Plea Bargaining in Criminal Cases
This article about plea bargaining is aimed for the innocent, the guilty, and the overcharged. Plea bargaining is something everyone needs to understand and consider. Even the innocent need to think about it because going to a jury trial is a roll of the dice – even with the best attorneys and even with great facts. You just never know what a jury of twelve people is going to do with your case!
If you looked at the numbers, an overwhelming number of the criminal cases in the system end up in plea bargains. The reason is that most people are guilty of something, or they risk losing a lot by going to trial. The problem is knowing if you should plea bargain and knowing when you should plea bargain. What makes it even more difficult is the fact that, in many cases, the quicker you negotiate a plea bargain, the better deal you will get. The problem with that is you may not know enough early on or you may not have enough trust in your lawyer yet to allow him/her to cut a deal for you. Good plea negotiations are best when you and your lawyer have a relationship of trust, knowledge, and thorough analysis.
You, as an accused, need to understand this process and take advantage of it to minimize the damage to your life. Sometimes these are very hard choices and involve incarceration time. Whether your situation is lightweight or heavyweight, you need to move swiftly and with sound judgment to get the best possible result.

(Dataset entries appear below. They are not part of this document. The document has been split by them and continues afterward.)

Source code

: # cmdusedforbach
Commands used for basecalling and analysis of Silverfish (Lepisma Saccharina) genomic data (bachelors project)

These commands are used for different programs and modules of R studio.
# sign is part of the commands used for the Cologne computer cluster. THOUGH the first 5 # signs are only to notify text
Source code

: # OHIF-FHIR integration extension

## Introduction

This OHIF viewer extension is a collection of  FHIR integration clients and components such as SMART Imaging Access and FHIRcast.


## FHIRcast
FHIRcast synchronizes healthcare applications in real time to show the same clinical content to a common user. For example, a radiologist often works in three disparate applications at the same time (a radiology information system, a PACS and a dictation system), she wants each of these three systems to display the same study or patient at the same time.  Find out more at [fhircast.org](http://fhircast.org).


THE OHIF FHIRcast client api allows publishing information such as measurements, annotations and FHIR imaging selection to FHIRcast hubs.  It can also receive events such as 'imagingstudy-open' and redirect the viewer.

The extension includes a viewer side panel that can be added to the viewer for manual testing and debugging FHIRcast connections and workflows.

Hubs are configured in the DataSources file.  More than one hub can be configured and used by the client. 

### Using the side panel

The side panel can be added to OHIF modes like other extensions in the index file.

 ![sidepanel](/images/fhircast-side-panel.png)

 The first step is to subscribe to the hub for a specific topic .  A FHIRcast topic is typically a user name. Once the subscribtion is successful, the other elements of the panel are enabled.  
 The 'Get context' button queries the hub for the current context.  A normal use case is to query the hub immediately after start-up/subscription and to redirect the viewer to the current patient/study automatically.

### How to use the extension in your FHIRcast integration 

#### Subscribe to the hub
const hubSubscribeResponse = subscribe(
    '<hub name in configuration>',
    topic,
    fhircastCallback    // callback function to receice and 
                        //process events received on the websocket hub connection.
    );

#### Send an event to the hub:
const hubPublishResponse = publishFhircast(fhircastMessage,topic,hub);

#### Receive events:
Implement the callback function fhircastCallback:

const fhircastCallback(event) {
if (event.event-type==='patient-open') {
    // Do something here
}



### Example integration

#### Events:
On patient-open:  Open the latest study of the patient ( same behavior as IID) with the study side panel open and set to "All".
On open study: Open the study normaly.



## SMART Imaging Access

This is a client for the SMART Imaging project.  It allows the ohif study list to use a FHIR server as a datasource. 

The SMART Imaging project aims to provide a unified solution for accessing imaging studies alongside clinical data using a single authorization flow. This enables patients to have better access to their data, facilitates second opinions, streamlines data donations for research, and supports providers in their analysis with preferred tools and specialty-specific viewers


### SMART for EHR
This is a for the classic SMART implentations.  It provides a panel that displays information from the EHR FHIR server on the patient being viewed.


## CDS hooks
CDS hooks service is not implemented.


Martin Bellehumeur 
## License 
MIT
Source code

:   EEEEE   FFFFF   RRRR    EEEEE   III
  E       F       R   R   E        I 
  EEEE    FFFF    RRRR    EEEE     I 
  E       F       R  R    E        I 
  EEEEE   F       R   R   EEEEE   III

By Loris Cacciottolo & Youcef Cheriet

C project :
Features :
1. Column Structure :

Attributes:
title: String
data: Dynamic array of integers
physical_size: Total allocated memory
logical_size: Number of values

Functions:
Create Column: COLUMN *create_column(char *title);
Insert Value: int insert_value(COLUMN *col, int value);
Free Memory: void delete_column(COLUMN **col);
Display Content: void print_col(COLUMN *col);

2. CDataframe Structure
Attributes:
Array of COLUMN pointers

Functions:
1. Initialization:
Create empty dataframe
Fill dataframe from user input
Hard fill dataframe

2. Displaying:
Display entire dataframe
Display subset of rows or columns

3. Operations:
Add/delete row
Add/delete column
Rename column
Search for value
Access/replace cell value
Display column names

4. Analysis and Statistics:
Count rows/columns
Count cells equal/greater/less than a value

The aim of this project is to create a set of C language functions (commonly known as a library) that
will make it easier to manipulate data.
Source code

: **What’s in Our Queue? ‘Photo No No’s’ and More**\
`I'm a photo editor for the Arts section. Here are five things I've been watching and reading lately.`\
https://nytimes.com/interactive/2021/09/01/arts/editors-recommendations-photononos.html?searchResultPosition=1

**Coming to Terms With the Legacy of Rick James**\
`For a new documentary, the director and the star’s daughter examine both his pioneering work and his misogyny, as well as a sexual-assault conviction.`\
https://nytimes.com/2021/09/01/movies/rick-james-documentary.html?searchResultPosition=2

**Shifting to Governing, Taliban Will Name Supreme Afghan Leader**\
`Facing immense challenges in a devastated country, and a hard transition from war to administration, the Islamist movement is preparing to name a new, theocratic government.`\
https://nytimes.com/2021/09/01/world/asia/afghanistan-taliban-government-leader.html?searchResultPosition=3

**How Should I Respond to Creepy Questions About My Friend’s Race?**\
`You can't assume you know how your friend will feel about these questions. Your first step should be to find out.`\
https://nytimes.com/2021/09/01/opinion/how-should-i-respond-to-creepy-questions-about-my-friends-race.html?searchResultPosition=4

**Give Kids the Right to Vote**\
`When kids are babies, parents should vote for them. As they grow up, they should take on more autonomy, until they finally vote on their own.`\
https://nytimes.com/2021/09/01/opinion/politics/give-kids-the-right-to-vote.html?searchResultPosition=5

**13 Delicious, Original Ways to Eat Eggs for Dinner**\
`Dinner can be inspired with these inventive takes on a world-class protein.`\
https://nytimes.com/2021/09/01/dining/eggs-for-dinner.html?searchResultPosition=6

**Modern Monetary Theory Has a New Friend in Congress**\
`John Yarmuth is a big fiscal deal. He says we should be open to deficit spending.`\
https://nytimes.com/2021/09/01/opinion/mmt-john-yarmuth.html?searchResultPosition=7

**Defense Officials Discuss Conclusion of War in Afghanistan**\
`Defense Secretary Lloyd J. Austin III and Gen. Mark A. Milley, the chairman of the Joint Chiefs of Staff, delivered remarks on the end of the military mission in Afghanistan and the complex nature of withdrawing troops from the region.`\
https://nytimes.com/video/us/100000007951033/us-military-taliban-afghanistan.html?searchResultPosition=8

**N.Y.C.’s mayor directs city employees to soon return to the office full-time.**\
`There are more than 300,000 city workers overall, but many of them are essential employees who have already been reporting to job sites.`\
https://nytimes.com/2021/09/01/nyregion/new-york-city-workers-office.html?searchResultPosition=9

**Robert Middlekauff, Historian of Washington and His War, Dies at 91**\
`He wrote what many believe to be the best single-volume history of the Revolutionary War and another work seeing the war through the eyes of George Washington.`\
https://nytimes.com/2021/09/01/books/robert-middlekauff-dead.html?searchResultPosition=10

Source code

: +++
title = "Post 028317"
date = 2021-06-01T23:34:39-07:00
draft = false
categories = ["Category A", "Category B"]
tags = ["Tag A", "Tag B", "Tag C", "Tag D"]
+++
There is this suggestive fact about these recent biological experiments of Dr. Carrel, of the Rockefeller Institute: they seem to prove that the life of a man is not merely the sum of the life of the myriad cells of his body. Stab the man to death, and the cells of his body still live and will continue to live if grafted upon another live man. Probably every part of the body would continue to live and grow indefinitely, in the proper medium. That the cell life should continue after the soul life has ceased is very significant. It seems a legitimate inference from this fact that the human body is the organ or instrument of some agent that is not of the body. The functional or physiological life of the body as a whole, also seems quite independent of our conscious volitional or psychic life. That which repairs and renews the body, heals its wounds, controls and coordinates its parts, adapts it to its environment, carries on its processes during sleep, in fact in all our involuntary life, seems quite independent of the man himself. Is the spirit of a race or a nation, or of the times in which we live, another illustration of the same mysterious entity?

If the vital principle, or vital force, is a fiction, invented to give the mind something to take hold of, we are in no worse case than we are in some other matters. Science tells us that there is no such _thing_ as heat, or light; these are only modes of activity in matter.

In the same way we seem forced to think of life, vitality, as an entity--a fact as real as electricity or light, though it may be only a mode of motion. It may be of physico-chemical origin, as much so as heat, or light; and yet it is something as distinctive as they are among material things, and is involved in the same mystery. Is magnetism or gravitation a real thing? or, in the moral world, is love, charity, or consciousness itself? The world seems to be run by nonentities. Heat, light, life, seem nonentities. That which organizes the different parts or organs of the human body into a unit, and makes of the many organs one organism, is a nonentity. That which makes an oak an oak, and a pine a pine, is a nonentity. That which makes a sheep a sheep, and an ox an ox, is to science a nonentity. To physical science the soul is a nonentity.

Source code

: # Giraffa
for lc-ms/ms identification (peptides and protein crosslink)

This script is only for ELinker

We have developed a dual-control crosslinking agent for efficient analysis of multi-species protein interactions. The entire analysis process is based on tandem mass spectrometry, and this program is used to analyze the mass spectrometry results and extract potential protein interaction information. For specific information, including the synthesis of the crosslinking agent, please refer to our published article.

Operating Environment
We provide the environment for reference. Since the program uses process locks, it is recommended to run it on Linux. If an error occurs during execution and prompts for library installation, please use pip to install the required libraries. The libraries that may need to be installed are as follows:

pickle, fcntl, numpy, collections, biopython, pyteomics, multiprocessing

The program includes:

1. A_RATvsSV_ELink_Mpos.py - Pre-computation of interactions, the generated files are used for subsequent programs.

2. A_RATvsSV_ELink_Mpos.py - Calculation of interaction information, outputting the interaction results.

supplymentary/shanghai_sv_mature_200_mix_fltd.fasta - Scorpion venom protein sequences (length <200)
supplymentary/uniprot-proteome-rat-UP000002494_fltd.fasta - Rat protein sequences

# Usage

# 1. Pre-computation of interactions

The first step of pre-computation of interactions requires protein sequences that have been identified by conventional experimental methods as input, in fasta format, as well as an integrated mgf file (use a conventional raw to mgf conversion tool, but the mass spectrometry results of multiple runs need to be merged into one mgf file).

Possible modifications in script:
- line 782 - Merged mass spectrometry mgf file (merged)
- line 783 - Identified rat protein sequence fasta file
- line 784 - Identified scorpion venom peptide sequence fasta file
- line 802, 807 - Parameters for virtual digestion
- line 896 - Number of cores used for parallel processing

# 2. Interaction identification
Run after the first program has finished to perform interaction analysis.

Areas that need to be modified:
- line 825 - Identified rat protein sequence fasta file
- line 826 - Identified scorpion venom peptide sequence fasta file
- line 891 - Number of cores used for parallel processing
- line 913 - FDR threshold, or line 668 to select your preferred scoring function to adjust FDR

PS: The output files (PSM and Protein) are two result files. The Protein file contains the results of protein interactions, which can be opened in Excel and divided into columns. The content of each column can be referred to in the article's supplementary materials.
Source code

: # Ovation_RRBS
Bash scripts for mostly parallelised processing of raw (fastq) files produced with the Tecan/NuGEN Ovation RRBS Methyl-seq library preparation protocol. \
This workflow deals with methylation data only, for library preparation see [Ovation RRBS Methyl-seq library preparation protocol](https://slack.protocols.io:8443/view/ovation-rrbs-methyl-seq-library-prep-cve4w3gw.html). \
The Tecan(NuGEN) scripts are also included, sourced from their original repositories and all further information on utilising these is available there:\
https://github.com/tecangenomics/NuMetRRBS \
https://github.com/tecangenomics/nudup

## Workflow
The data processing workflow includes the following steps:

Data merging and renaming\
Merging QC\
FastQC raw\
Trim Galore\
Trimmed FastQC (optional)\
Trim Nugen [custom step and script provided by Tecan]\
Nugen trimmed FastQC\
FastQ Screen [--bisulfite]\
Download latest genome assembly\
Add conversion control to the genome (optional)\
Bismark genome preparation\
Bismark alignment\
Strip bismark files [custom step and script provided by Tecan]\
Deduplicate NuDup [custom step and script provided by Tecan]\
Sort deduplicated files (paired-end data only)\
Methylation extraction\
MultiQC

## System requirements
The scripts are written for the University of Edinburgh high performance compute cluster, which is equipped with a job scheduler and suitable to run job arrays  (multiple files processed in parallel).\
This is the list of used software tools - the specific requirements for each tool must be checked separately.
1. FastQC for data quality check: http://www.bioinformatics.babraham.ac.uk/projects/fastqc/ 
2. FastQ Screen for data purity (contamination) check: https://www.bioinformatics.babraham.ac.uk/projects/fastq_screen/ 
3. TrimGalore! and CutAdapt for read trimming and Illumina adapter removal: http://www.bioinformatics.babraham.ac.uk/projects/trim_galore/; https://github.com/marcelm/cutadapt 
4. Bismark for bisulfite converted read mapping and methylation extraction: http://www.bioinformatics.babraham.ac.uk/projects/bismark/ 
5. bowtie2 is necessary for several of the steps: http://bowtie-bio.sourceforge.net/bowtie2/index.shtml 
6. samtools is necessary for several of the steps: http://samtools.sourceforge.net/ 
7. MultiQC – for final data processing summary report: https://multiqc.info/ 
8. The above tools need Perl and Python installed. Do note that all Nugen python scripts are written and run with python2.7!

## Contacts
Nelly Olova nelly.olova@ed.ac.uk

This means understanding the facts against you and understanding how you and your case are viewed by the system.
With rare exception, the accused knows whether or not they are guilty. Knowing how strong the evidence is against you is another matter. In many cases the accused would not know the power of the evidence. Witnesses and forensic evidence may exist that the accused would have no idea exists. For example, someone nearby a crime may have written down the license number of the car speeding away, or the accused may have left a unique shoe print in a patch of dirt on a path away from the spot where the crime occurred. Never underestimate the power of science to gather fibers, hairs, and other trace evidence that can be more powerful than any eyewitness identification or crime partner statement.
The way you calculate the strength of the evidence is to demand and review all of the police reports, investigative reports, photos, audio/video and expert analysis from the district attorney’s office. Your lawyer will be able to get most of this information within a few days of the arraignment. You should review it immediately and thoroughly. This review, combined with a briefing with your lawyer should give you a decent idea of the strength of the evidence against you.
Frequently the question comes up whether or not the client should take the early deal or reject it and head through the preliminary hearing towards trial. Years ago, it seems, the deals got better the closer you got to trial. Nowadays the system tries to make you plea early. In many cases, this is the best decision for the client but in .some cases it is not the best move. Whether or not you should reject the early offer or deal is a question that can only be answered by you after you consult with an attorney who has extensive experience in criminal defense and has prepared your case effectively. Your attorney will assist you in deciding what the risk and potential reward is for going forward instead of taking the deal.